Validate the parse tree against three orthogonal MassQL design criteria: (1) Expressiveness—confirm that the parsed representation captures all specified mass spectrometry patterns (e.g., MS1MZ filters with tolerance, MS2DATA references, intensity match ratios) without loss or ambiguity; (2) Precision—verify that each constraint (mass tolerance in ppm, intensity percentages, retention time bounds) is explicitly represented with no ambiguity in how they should be applied; (3) Scalability—ensure the canonical representation (JSON or Python object) is independent of corpus size and can be applied uniformly to a single spectrum or a repository query.
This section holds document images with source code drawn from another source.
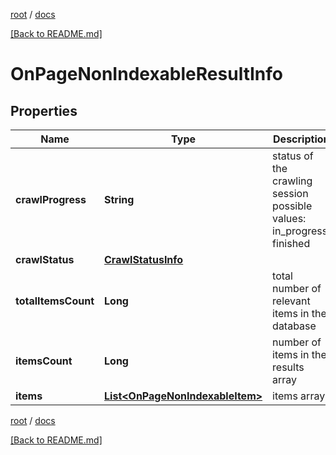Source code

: [root](./../ "root") / [docs](./ "docs")

[[Back to README.md]](./../README.md "[Back to README.md]")

# OnPageNonIndexableResultInfo

## Properties

| Name | Type | Description | Notes |
|------------ | ------------- | ------------- | -------------|
|**crawlProgress** | **String** | status of the crawling session possible values: in_progress, finished |  [optional] |
|**crawlStatus** | [**CrawlStatusInfo**](CrawlStatusInfo.md) |  |  [optional] |
|**totalItemsCount** | **Long** | total number of relevant items in the database |  [optional] |
|**itemsCount** | **Long** | number of items in the results array |  [optional] |
|**items** | [**List&lt;OnPageNonIndexableItem&gt;**](OnPageNonIndexableItem.md) | items array |  [optional] |

[root](./../ "root") / [docs](./ "docs")

[[Back to README.md]](./../README.md "[Back to README.md]")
Return the validated parse tree in a standardized format (e.g., JSON with typed fields for mass, retention time, intensity) and confirm all user-specified clauses are present and correctly ordered in the AST.

## Related tools

- **MassQL Python API** (Reference implementation for parsing and validating MassQL queries; provides msql_engine.process_query() to execute and validate queries) — https://github.com/mwang87/MassQueryLanguage
- **MassQL Command Line Utility** (CLI interface for executing and implicitly validating MassQL queries against mzML/mzXML files) — https://github.com/mwang87/MassQueryLanguage
- **MassQL Web API (/parse endpoint)** (Parses MassQL query string into intermediate JSON representation for validation and visualization) — https://github.com/mwang87/MassQueryLanguage

## Examples

```
from massql import msql_engine; results_df = msql_engine.process_query('QUERY MS2DATA WHERE MS1MZ=100 WITH TOLERANCEMZ=0.1', 'input.mzML')
```

## Evaluation signals

- All MS-specific clauses (MS1MZ, MS2DATA, TOLERANCEMZ, INTENSITYPERCENT, INTENSITYMATCH, INTENSITYMATCHREFERENCE, MS2PREC, etc.) present in the input query are represented in the output parse tree with no omissions.
- Numeric constraints (mass tolerance in ppm or Da, intensity thresholds as percentages, retention time windows) are parsed with correct data types and value ranges (e.g., TOLERANCEMZ ≥ 0).
- Logical operators (AND, OR) and clause ordering are preserved in the canonical representation, ensuring query semantics are not altered.
- The validated query can be successfully serialized to JSON or Python pickle format without loss of information.
- Execution of the validated query against a test mzML file produces non-empty results when the query semantically matches the data (e.g., a query for MS1MZ=100 with TOLERANCEMZ=0.1 matches peaks within [99.9, 100.1] m/z).

## Limitations

- Validation does not guarantee that the query will return results—it only ensures the representation is syntactically and semantically sound. Data matching depends on whether the specified MS patterns actually exist in the queried file.
- The README and workflow do not provide explicit error handling or recovery strategies for partially valid queries (e.g., a query with one correct clause and one malformed clause).
- No changelog or versioning information is documented, so validation rules may change across MassQL versions without explicit notification.

## Evidence

- [other] Validation against MassQL design principles: "Validate the parse tree against MassQL design principles: expressiveness (captures complex MS patterns), scalability (handles single spectrum to repository queries), and readability (natural MS"
- [other] Parse tree output format: "Return the parse tree in a canonical format (e.g., JSON or pickled Python object) for downstream query execution or analysis."
- [readme] MassQL design principles from README: "Expressiveness - Capture complex mass spectrometry patterns that the community would like to look for. Precision - Exactly prescribe how to find data without ambiguity. Scalable - Easily facilitating"
- [other] Query parsing workflow step: "Construct a parser (e.g., using recursive descent or parser generator such as ANTLR or PLY) that consumes tokens and produces a structured abstract syntax tree (AST) or query object representation."